• **About this exercise**: Go through the records below and show every line with the string "paciencia".

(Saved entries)
+ + +

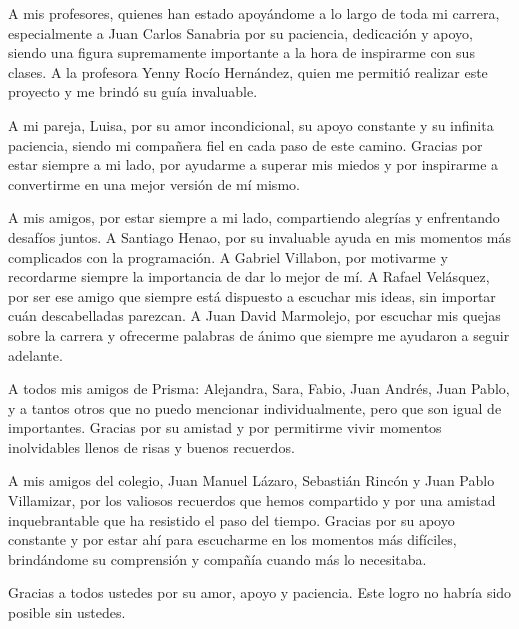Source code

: A mis profesores, quienes han estado apoyándome a lo largo de toda mi carrera, especialmente a Juan Carlos Sanabria por su paciencia, dedicación y apoyo, siendo una figura supremamente importante a la hora de inspirarme con sus clases. A la profesora Yenny Rocío Hernández, quien me permitió realizar este proyecto y me brindó su guía invaluable.

A mi pareja, Luisa, por su amor incondicional, su apoyo constante y su infinita paciencia, siendo mi compañera fiel en cada paso de este camino. Gracias por estar siempre a mi lado, por ayudarme a superar mis miedos y por inspirarme a convertirme en una mejor versión de mí mismo.

A mis amigos, por estar siempre a mi lado, compartiendo alegrías y enfrentando desafíos juntos. A Santiago Henao, por su invaluable ayuda en mis momentos más complicados con la programación. A Gabriel Villabon, por motivarme y recordarme siempre la importancia de dar lo mejor de mí. A Rafael Velásquez, por ser ese amigo que siempre está dispuesto a escuchar mis ideas, sin importar cuán descabelladas parezcan. A Juan David Marmolejo, por escuchar mis quejas sobre la carrera y ofrecerme palabras de ánimo que siempre me ayudaron a seguir adelante. 

A todos mis amigos de Prisma: Alejandra, Sara, Fabio, Juan Andrés, Juan Pablo, y a tantos otros que no puedo mencionar individualmente, pero que son igual de importantes. Gracias por su amistad y por permitirme vivir momentos inolvidables llenos de risas y buenos recuerdos. 

A mis amigos del colegio, Juan Manuel Lázaro, Sebastián Rincón y Juan Pablo Villamizar, por los valiosos recuerdos que hemos compartido y por una amistad inquebrantable que ha resistido el paso del tiempo. Gracias por su apoyo constante y por estar ahí para escucharme en los momentos más difíciles, brindándome su comprensión y compañía cuando más lo necesitaba.

Gracias a todos ustedes por su amor, apoyo y paciencia. Este logro no habría sido posible sin ustedes.
\newpage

+ + +

• **Answer**:
: A mis profesores, quienes han estado apoyándome a lo largo de toda mi carrera, especialmente a Juan Carlos Sanabria por su paciencia, dedicación y apoyo, siendo una figura supremamente importante a la hora de inspirarme con sus clases. A la profesora Yenny Rocío Hernández, quien me permitió realizar este proyecto y me brindó su guía invaluable.
A mi pareja, Luisa, por su amor incondicional, su apoyo constante y su infinita paciencia, siendo mi compañera fiel en cada paso de este camino. Gracias por estar siempre a mi lado, por ayudarme a superar mis miedos y por inspirarme a convertirme en una mejor versión de mí mismo.
Gracias a todos ustedes por su amor, apoyo y paciencia. Este logro no habría sido posible sin ustedes.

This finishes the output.